Search-engine friendly clone of the ACL2 documentation.

Expr

Fixtype of expressions [C17:6.5] [C17:A.2.1].

This is a tagged union type, introduced by fty::deftagsum.

This corresponds to expression in the grammar in [C17].

Given that the abstract syntax is tree-structured, we do not explicitly introduce the various kinds of binary expressions defined in the grammar in [C17], and instead use a single kind of binary expression consisting of two sub-expressions and a binary operator. Furthermore, we always use the general fixtype for expressions as components of other constructs where the grammar in [C17] uses more specific kinds of expressions, like assignment-expression in generic-selection. This means that our fixtypes are a bit more general, but we can use separate predicates to enforce restrictions.

Some kinds of expressions may include some additional information (e.g. identifiers), such as types calculated during validation. This is an instance of the additional information discussed in abstract-syntax.

In order to capture possibly redundant parenthesization from the concrete syntax, we include, in this fixtype, a case :paren for an explicitly parenthesized expression.

There is a syntactic overlap between identifier expressions (variables) and (enumeration) constants. This ambiguity cannot be resolved purely syntactically. During parsing, we classify those as identifier expressions, and defer a possible re-classification to enumeration constant during a post-parsing static semantic analysis.

Instead of a single string literal, we allow a list of them, which should be non-empty, although we do not capture this constraint. This mirrors the ABNF grammar; we preserve the information about adjacent string literals, as opposed to concatenating them into one.

The :sizeof case of this fixtype captures sizeof applied to a type name. The sizeof applied to an expression is instead captured in the :unary case, since unop includes sizeof for expressions. As explained in amb-expr/tyname, there is a complex syntactic overlap between expressions and type names; thus, an expression of the form sizeof(X), where X is in that syntactic overlap, is inherently ambiguous. (The simplest case is when X is an identifier, but as explained in amb-expr/tyname there are infinitely many cases.) This is captured by the :sizeof-ambig case, which contains an amb-expr/tyname.

The :alignof case of this fixtype includes an indication of the underscore variant. Note that the variant without underscores represents the standard _Alignof, not the non-existing alignof, while the other two represent __alignof and __alignof__; see the ABNF grammar.

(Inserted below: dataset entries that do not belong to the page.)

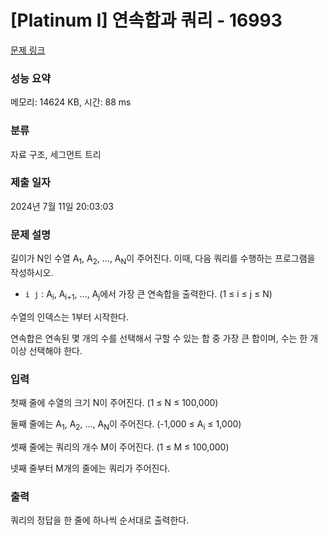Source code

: # [Platinum I] 연속합과 쿼리 - 16993 

[문제 링크](https://www.acmicpc.net/problem/16993) 

### 성능 요약

메모리: 14624 KB, 시간: 88 ms

### 분류

자료 구조, 세그먼트 트리

### 제출 일자

2024년 7월 11일 20:03:03

### 문제 설명

<p>길이가 N인 수열 A<sub>1</sub>, A<sub>2</sub>, ..., A<sub>N</sub>이 주어진다. 이때, 다음 쿼리를 수행하는 프로그램을 작성하시오.</p>

<ul>
	<li><code>i j</code> : A<sub>i</sub>, A<sub>i+1</sub>, ..., A<sub>j</sub>에서 가장 큰 연속합을 출력한다. (1 ≤ i ≤ j ≤ N)</li>
</ul>

<p>수열의 인덱스는 1부터 시작한다.</p>

<p>연속합은 연속된 몇 개의 수를 선택해서 구할 수 있는 합 중 가장 큰 합이며, 수는 한 개 이상 선택해야 한다.</p>

### 입력 

 <p>첫째 줄에 수열의 크기 N이 주어진다. (1 ≤ N ≤ 100,000)</p>

<p>둘째 줄에는 A<sub>1</sub>, A<sub>2</sub>, ..., A<sub>N</sub>이 주어진다. (-1,000 ≤ A<sub>i</sub> ≤ 1,000)</p>

<p>셋째 줄에는 쿼리의 개수 M이 주어진다. (1 ≤ M ≤ 100,000)</p>

<p>넷째 줄부터 M개의 줄에는 쿼리가 주어진다.</p>

### 출력 

 <p>쿼리의 정답을 한 줄에 하나씩 순서대로 출력한다.</p>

Presumably, _Alignof was added to the grammar after __alignof and __alignof__ were GCC extensions.

We use different cases, :member and :memberp for the . and -> operators.

For compound literals, we also capture the presence or absence of the final comma just after the initializer-list. We formalize initializer-list [C17:6.7.9] [C17:A.2.2] as a list (which should be non-empty, unless GCC extensions are enabled) of pairs each consisting of some designators and an initializer (see desiniter.

The comma sequentialization operator is modeled as its own case in this fixtype. An alternative is to include that into binop. Another alternative is to model it as taking a list of expressions (it associates to the left). But for now the current model is adequate.

The last five kinds of expressions capture syntactically ambiguous expressions of the forms

( X ) IncDec ( E ) Pr
( X ) IncDec * E
( X ) IncDec + E
( X ) IncDec - E
( X ) IncDec & E

where X is an ambiguous expression or type name, IncDec is a sequence of zero or more increment and decrement operators ++ and --, E is an expression, and Pr is a possibly empty rest of a postfix expression. All of this is now explained in detail.

If X is an ambiguous expression or type name (i.e. something captured by amb-expr/tyname), then (X) could either start a proper cast expression (if X is a type name) or be or start an expression that is or starts with a parenthesized primary expression (if X is an expression). Note that (X) could also start a compound literal, but in that case we would be able to disambiguate X to be a type name and not an expression, because an expression (X) cannot be followed by an open curly brace. So if (X) is not followed by an open curly brace, there are a number of other tokens that may follow: some would let us disambiguate X to be either a type name or an expression; but in other cases it is not possible to disambiguate X, and so, similarly to :sizeof-ambig, we capture the ambiguous constructs explicitly in our abstract syntax. But for these ambiguous casts, the situation is more complex.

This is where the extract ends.